[[ Material to process open ]]
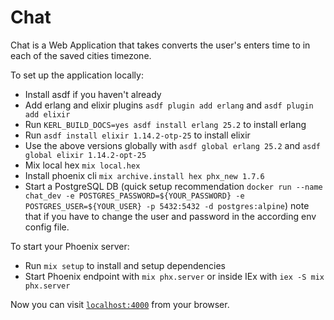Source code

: # Chat

Chat is a Web Application that takes converts the user's enters time to in each
of the saved cities timezone.

To set up the application locally:
  * Install asdf if you haven't already
  * Add erlang and elixir plugins `asdf plugin add erlang` and `asdf plugin add elixir`
  * Run `KERL_BUILD_DOCS=yes asdf install erlang 25.2` to install erlang 
  * Run `asdf install elixir 1.14.2-otp-25` to install elixir
  * Use the above versions globally with `asdf global erlang 25.2` and `asdf global elixir 1.14.2-opt-25`
  * Mix local hex `mix local.hex`
  * Install phoenix cli `mix archive.install hex phx_new 1.7.6`
  * Start a PostgreSQL DB (quick setup recommendation `docker run --name chat_dev -e POSTGRES_PASSWORD=${YOUR_PASSWORD} -e POSTGRES_USER=${YOUR_USER} -p 5432:5432 -d postgres:alpine`) note that if you have to change the user and password in the according env config file.

To start your Phoenix server:
  * Run `mix setup` to install and setup dependencies
  * Start Phoenix endpoint with `mix phx.server` or inside IEx with `iex -S mix phx.server`

Now you can visit [`localhost:4000`](http://localhost:4000) from your browser.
[[ Material to process closed ]]
Aim of the task:
The records above should be written out exactly, and the images dropped.

Response:
Source code

: # Chat

Chat is a Web Application that takes converts the user's enters time to in each
of the saved cities timezone.

To set up the application locally:
  * Install asdf if you haven't already
  * Add erlang and elixir plugins `asdf plugin add erlang` and `asdf plugin add elixir`
  * Run `KERL_BUILD_DOCS=yes asdf install erlang 25.2` to install erlang 
  * Run `asdf install elixir 1.14.2-otp-25` to install elixir
  * Use the above versions globally with `asdf global erlang 25.2` and `asdf global elixir 1.14.2-opt-25`
  * Mix local hex `mix local.hex`
  * Install phoenix cli `mix archive.install hex phx_new 1.7.6`
  * Start a PostgreSQL DB (quick setup recommendation `docker run --name chat_dev -e POSTGRES_PASSWORD=${YOUR_PASSWORD} -e POSTGRES_USER=${YOUR_USER} -p 5432:5432 -d postgres:alpine`) note that if you have to change the user and password in the according env config file.

To start your Phoenix server:
  * Run `mix setup` to install and setup dependencies
  * Start Phoenix endpoint with `mix phx.server` or inside IEx with `iex -S mix phx.server`

Now you can visit [`localhost:4000`](http://localhost:4000) from your browser.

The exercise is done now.